Gabrielle Thorndyke started life at Crutchfield as a member of our award-winning Tech Support team, where she spent years translating rarified technical concepts into something real people can understand. She brought this deep understanding to bear during her time with the Crutchfield car A/V copywriting team.

One Thing Leads To Another

I've been auditioning a lot of headphones over the past several weeks, looking for a relatively inexpensive pair that would, nonetheless, give me great sound quality. I'm terrible at making shopping decisions, so I asked my family to go along and help me choose. I should have known better. Magically, they all needed new headphones too.

With my budget chopped, I decided to explore the low-to-mid end of the spectrum, where (happily) there's still a decent selection of headphones.

Take A Chance On Me

Sony MDR-110LPSony’s MDR-110LP headphones are good, entry-level headphones designed as replacement headphones for portable CD and MP3 players. For me, they sounded adequate, but they didn’t have the level of sound quality I was looking for. And the cord length, while fine for a clip-on MP3 player, was a little too short for my needs.

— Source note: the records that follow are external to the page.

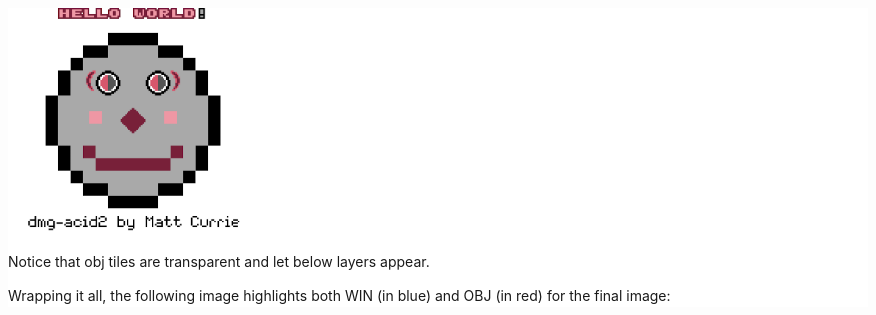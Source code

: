 <img src="img/per-layer/bg+win+obj-highlighted.png" width="250" title="bg+win+obj-highlighted">

Notice that obj tiles are transparent and let below layers appear.

Wrapping it all, the following image highlights both WIN (in blue) and OBJ (in red) for the final image:
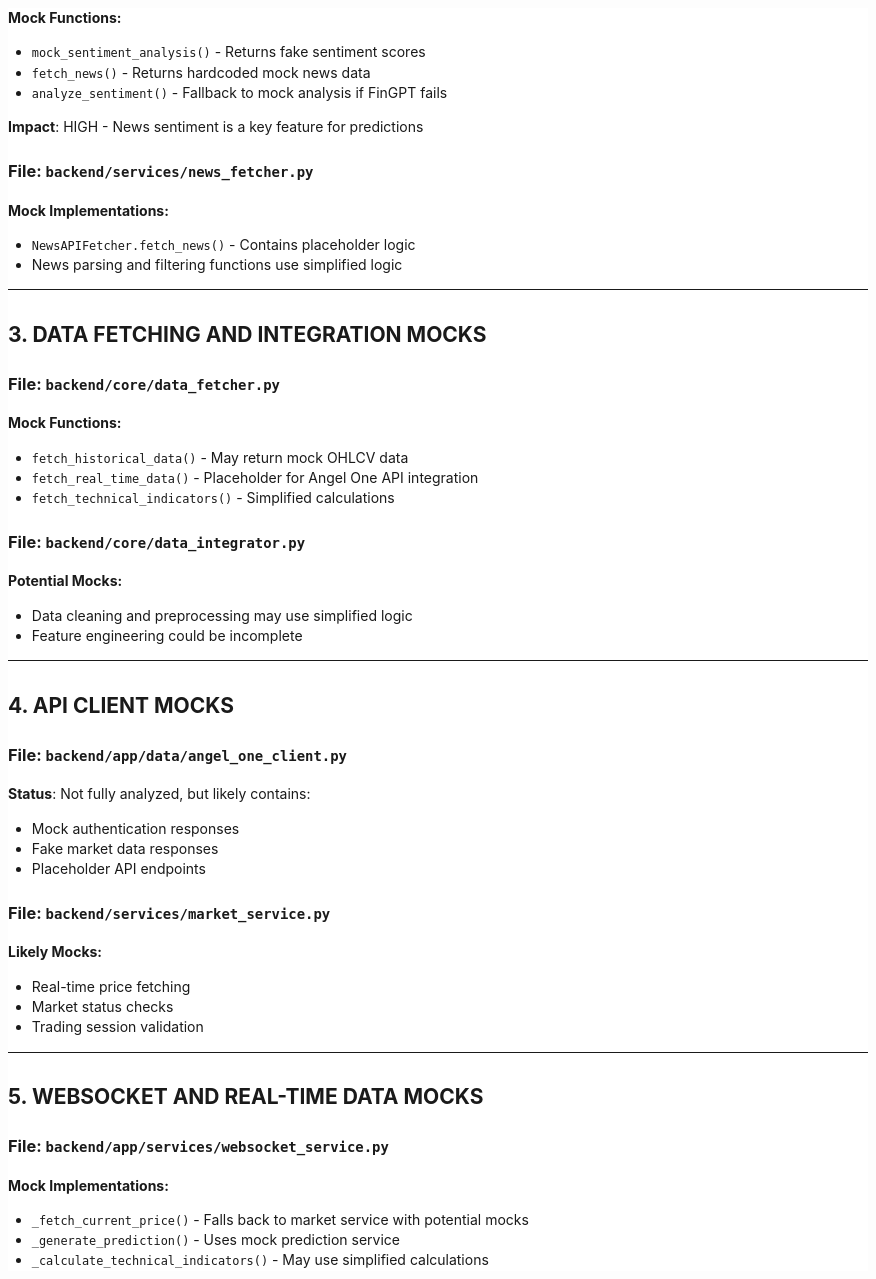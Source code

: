 **Mock Functions:**
- `mock_sentiment_analysis()` - Returns fake sentiment scores
- `fetch_news()` - Returns hardcoded mock news data
- `analyze_sentiment()` - Fallback to mock analysis if FinGPT fails

**Impact**: HIGH - News sentiment is a key feature for predictions

### File: `backend/services/news_fetcher.py`
**Mock Implementations:**
- `NewsAPIFetcher.fetch_news()` - Contains placeholder logic
- News parsing and filtering functions use simplified logic

---

## 3. DATA FETCHING AND INTEGRATION MOCKS

### File: `backend/core/data_fetcher.py`
**Mock Functions:**
- `fetch_historical_data()` - May return mock OHLCV data
- `fetch_real_time_data()` - Placeholder for Angel One API integration
- `fetch_technical_indicators()` - Simplified calculations

### File: `backend/core/data_integrator.py`
**Potential Mocks:**
- Data cleaning and preprocessing may use simplified logic
- Feature engineering could be incomplete

---

## 4. API CLIENT MOCKS

### File: `backend/app/data/angel_one_client.py`
**Status**: Not fully analyzed, but likely contains:
- Mock authentication responses
- Fake market data responses
- Placeholder API endpoints

### File: `backend/services/market_service.py`
**Likely Mocks:**
- Real-time price fetching
- Market status checks
- Trading session validation

---

## 5. WEBSOCKET AND REAL-TIME DATA MOCKS

### File: `backend/app/services/websocket_service.py`
**Mock Implementations:**
- `_fetch_current_price()` - Falls back to market service with potential mocks
- `_generate_prediction()` - Uses mock prediction service
- `_calculate_technical_indicators()` - May use simplified calculations
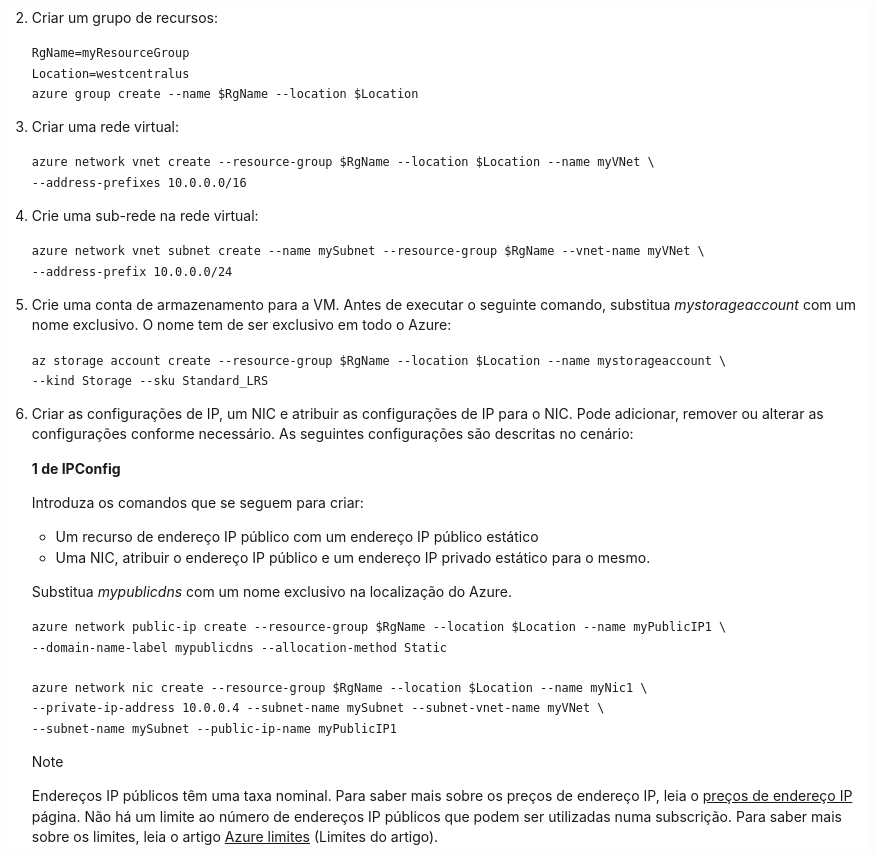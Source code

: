 2. Criar um grupo de recursos:
    
    ```azurecli
    RgName=myResourceGroup
    Location=westcentralus
    azure group create --name $RgName --location $Location
    ```
3. Criar uma rede virtual:

    ```azurecli
    azure network vnet create --resource-group $RgName --location $Location --name myVNet \
    --address-prefixes 10.0.0.0/16
    ```
4. Crie uma sub-rede na rede virtual:

    ```azurecli
    azure network vnet subnet create --name mySubnet --resource-group $RgName --vnet-name myVNet \
    --address-prefix 10.0.0.0/24
    ```
    
5. Crie uma conta de armazenamento para a VM. Antes de executar o seguinte comando, substitua *mystorageaccount* com um nome exclusivo. O nome tem de ser exclusivo em todo o Azure:

    ```azurecli
    az storage account create --resource-group $RgName --location $Location --name mystorageaccount \
    --kind Storage --sku Standard_LRS
    ```

6. Criar as configurações de IP, um NIC e atribuir as configurações de IP para o NIC. Pode adicionar, remover ou alterar as configurações conforme necessário. As seguintes configurações são descritas no cenário:

    **1 de IPConfig**

    Introduza os comandos que se seguem para criar:

    - Um recurso de endereço IP público com um endereço IP público estático
    - Uma NIC, atribuir o endereço IP público e um endereço IP privado estático para o mesmo.
    
    Substitua *mypublicdns* com um nome exclusivo na localização do Azure.

      ```azurecli
      azure network public-ip create --resource-group $RgName --location $Location --name myPublicIP1 \
      --domain-name-label mypublicdns --allocation-method Static
        
      azure network nic create --resource-group $RgName --location $Location --name myNic1 \
      --private-ip-address 10.0.0.4 --subnet-name mySubnet --subnet-vnet-name myVNet \
      --subnet-name mySubnet --public-ip-name myPublicIP1
      ```

      > [!NOTE]
      > Endereços IP públicos têm uma taxa nominal. Para saber mais sobre os preços de endereço IP, leia o [preços de endereço IP](https://azure.microsoft.com/pricing/details/ip-addresses) página. Não há um limite ao número de endereços IP públicos que podem ser utilizadas numa subscrição. Para saber mais sobre os limites, leia o artigo [Azure limites](../azure-subscription-service-limits.md#networking-limits) (Limites do artigo).
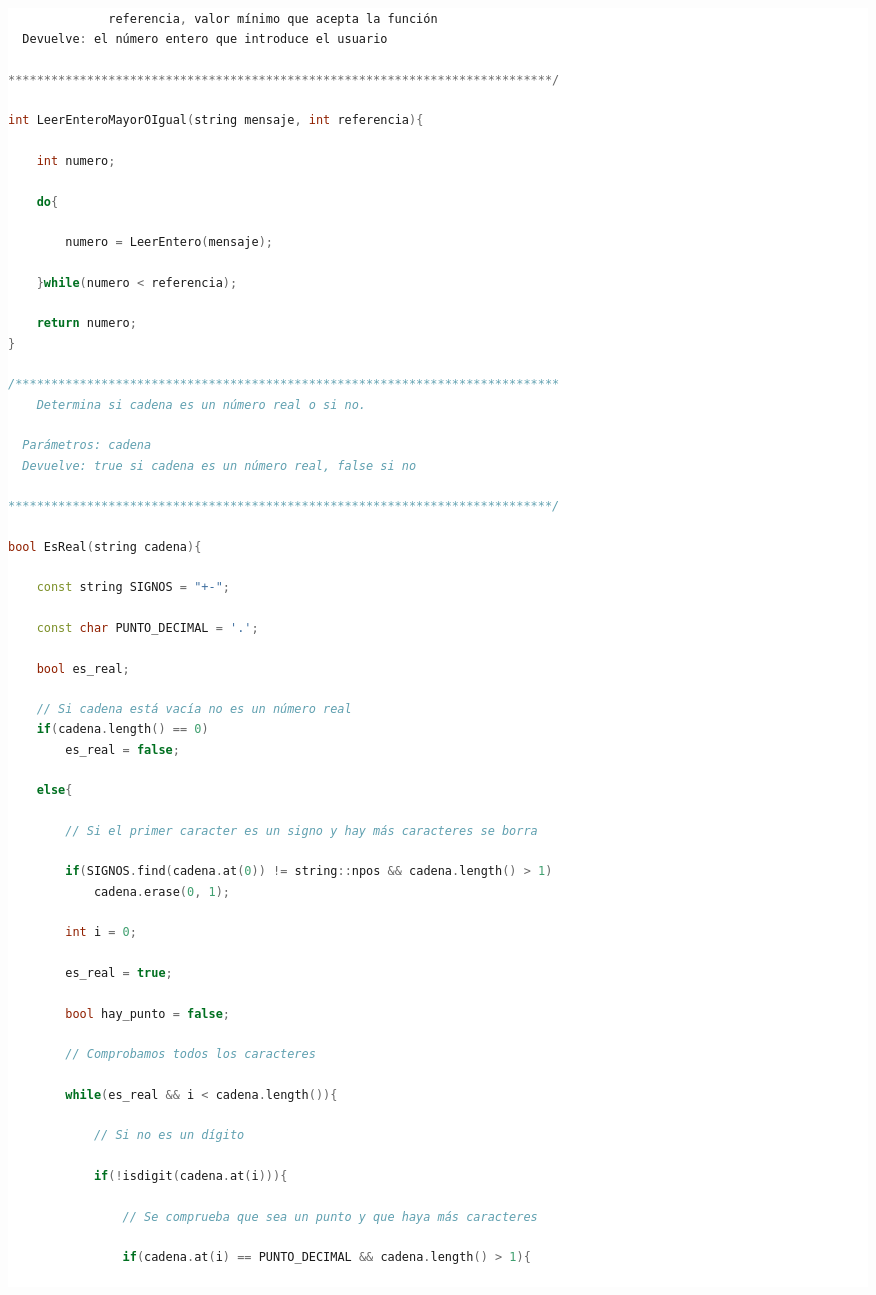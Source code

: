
 ```cpp
			  referencia, valor mínimo que acepta la función
  Devuelve: el número entero que introduce el usuario

****************************************************************************/

int LeerEnteroMayorOIgual(string mensaje, int referencia){

	int numero;

	do{

		numero = LeerEntero(mensaje);

	}while(numero < referencia);

	return numero;
}

/****************************************************************************
	Determina si cadena es un número real o si no.

  Parámetros: cadena
  Devuelve: true si cadena es un número real, false si no

****************************************************************************/

bool EsReal(string cadena){
	
	const string SIGNOS = "+-";

	const char PUNTO_DECIMAL = '.';

	bool es_real;

	// Si cadena está vacía no es un número real
	if(cadena.length() == 0)
		es_real = false;

	else{
	
		// Si el primer caracter es un signo y hay más caracteres se borra

		if(SIGNOS.find(cadena.at(0)) != string::npos && cadena.length() > 1)
			cadena.erase(0, 1);

		int i = 0;

		es_real = true;

		bool hay_punto = false;

		// Comprobamos todos los caracteres

		while(es_real && i < cadena.length()){

			// Si no es un dígito

			if(!isdigit(cadena.at(i))){
	
				// Se comprueba que sea un punto y que haya más caracteres

				if(cadena.at(i) == PUNTO_DECIMAL && cadena.length() > 1){
	
```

On the plus side, these headphones were super-inexpensive — so inexpensive I had no problem in buying a couple sets for the kids. And because the price was so great, I also popped for a couple of the slightly higher level versions of these headphones (MDR-210LP) for comparison. I did get a better bass response, but the quality of sound still wasn’t quite what I wanted. It also had the short cord, but it did come with a nifty mini-to-standard plug adapter — that alone made them worth the slight increase in price.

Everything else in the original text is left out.